Close the eye of sheva,once and forever all!
see into the sacred crystal ball
thoughts of the free and chaos start to take their mighty form
finally you reach Vanaheim and meet your true self
Poised to vanity a world upon the invocation of NAAMAH
likened to Nehemiah,Jonah,Noah and the oh so apparently falsified sacred Babylon

the great mighty whore!
revelation just like all literalists of imagination
zodiacal constellation of just a new age THAGIRION
non-Pythagorean?
yet a post-Pythagorean new era
likened when the mighty Ljusalfheim lived before yet after the common era
faeries of the astral sky?
give me a frequent and high etheric plane level crossing supply
Predetermined coincidences keep chaos chaotic yet systematically controlled =)
Paradox of life,life of paradoxes!

hillwalker
12-14-2012, 06:15 AM
Titles are normally one way of getting someone to click on a thread and read what's on offer. Unfortunately you seem to preface your poetry with over-wrought labels that are likely to keep most readers away.
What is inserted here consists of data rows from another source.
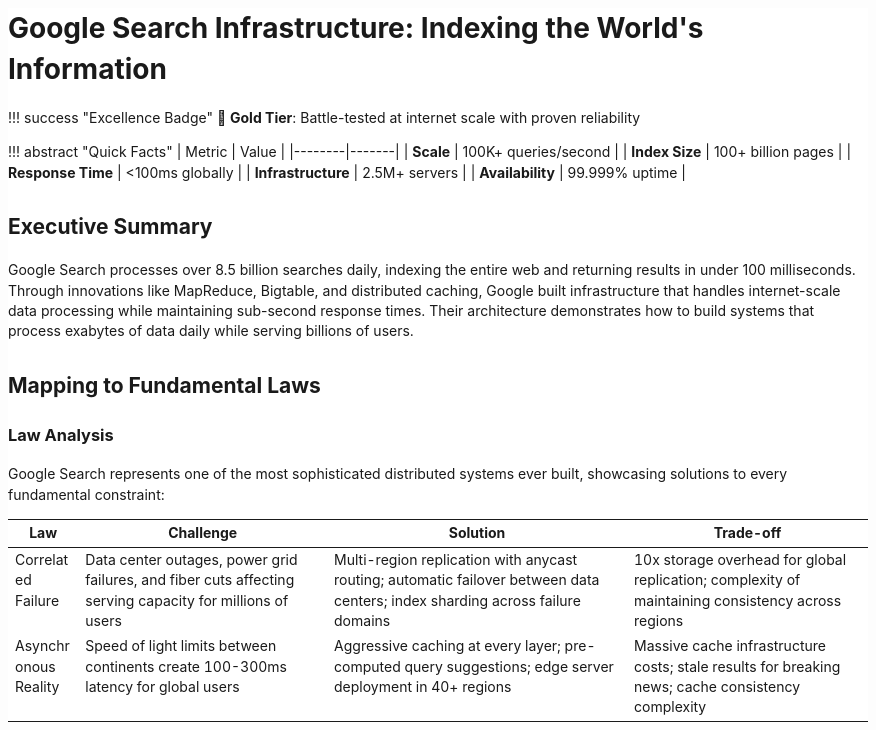 
# Google Search Infrastructure: Indexing the World's Information

!!! success "Excellence Badge"
    🥇 **Gold Tier**: Battle-tested at internet scale with proven reliability

!!! abstract "Quick Facts"
    | Metric | Value |
    |--------|-------|
    | **Scale** | 100K+ queries/second |
    | **Index Size** | 100+ billion pages |
    | **Response Time** | <100ms globally |
    | **Infrastructure** | 2.5M+ servers |
    | **Availability** | 99.999% uptime |

## Executive Summary

Google Search processes over 8.5 billion searches daily, indexing the entire web and returning results in under 100 milliseconds. Through innovations like MapReduce, Bigtable, and distributed caching, Google built infrastructure that handles internet-scale data processing while maintaining sub-second response times. Their architecture demonstrates how to build systems that process exabytes of data daily while serving billions of users.

## Mapping to Fundamental Laws

### Law Analysis

Google Search represents one of the most sophisticated distributed systems ever built, showcasing solutions to every fundamental constraint:

<table class="responsive-table">
<thead>
 <tr>
 <th>Law</th>
 <th>Challenge</th>
 <th>Solution</th>
 <th>Trade-off</th>
 </tr>
</thead>
<tbody>
 <tr>
 <td data-label="Law">Correlated Failure</td>
 <td data-label="Challenge">Data center outages, power grid failures, and fiber cuts affecting serving capacity for millions of users</td>
 <td data-label="Solution">Multi-region replication with anycast routing; automatic failover between data centers; index sharding across failure domains</td>
 <td data-label="Trade-off">10x storage overhead for global replication; complexity of maintaining consistency across regions</td>
 </tr>
 <tr>
 <td data-label="Law">Asynchronous Reality</td>
 <td data-label="Challenge">Speed of light limits between continents create 100-300ms latency for global users</td>
 <td data-label="Solution">Aggressive caching at every layer; pre-computed query suggestions; edge server deployment in 40+ regions</td>
 <td data-label="Trade-off">Massive cache infrastructure costs; stale results for breaking news; cache consistency complexity</td>
 </tr>
 <tr>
Having tried to read through your 'poem' perhaps that's for the best. It's a complete muddle. Rather like standing on the side of a railway track and trying to read a newspaper held by someone inside a passing carriage. No doubt it means something to you, but you don't have the ability to share your thoughts with others on this evidence.

H

scrotera777
12-14-2012, 11:48 AM
8542for one thing i never write sober,i write on either amphetamines,lsd.cocaine,ketamine,dxm....plus look on the other site i posted this on they got it....check the pic-comments

hillwalker
12-14-2012, 02:17 PM
But they didn't 'get' it -

One calls it dark and negative, with much of the writing 'above' him yet still 'Creative and unique' - another was dazzled by the 'smorgasbord of rambunctiousness' and the third couldn't understand most of the words but still enjoyed it (don't quite understand how).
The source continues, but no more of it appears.